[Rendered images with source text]
※
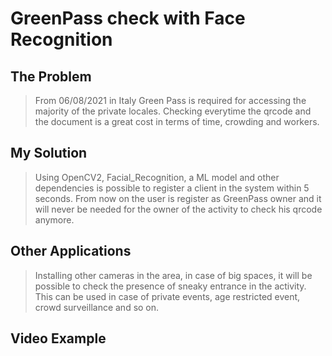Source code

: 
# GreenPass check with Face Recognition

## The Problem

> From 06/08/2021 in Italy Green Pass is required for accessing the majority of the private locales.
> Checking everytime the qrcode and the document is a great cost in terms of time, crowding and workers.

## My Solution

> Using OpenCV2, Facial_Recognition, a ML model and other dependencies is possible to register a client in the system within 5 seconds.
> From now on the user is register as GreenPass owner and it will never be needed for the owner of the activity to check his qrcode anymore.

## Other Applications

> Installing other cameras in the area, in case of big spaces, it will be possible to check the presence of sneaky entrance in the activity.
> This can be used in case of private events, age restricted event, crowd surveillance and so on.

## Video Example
※
**Problem details**
For this exercise, transcribe the entries verbatim and skip all pictures.

**Answer space**
Source code

: 
# GreenPass check with Face Recognition

## The Problem

> From 06/08/2021 in Italy Green Pass is required for accessing the majority of the private locales.
> Checking everytime the qrcode and the document is a great cost in terms of time, crowding and workers.

## My Solution

> Using OpenCV2, Facial_Recognition, a ML model and other dependencies is possible to register a client in the system within 5 seconds.
> From now on the user is register as GreenPass owner and it will never be needed for the owner of the activity to check his qrcode anymore.

## Other Applications

> Installing other cameras in the area, in case of big spaces, it will be possible to check the presence of sneaky entrance in the activity.
> This can be used in case of private events, age restricted event, crowd surveillance and so on.

## Video Example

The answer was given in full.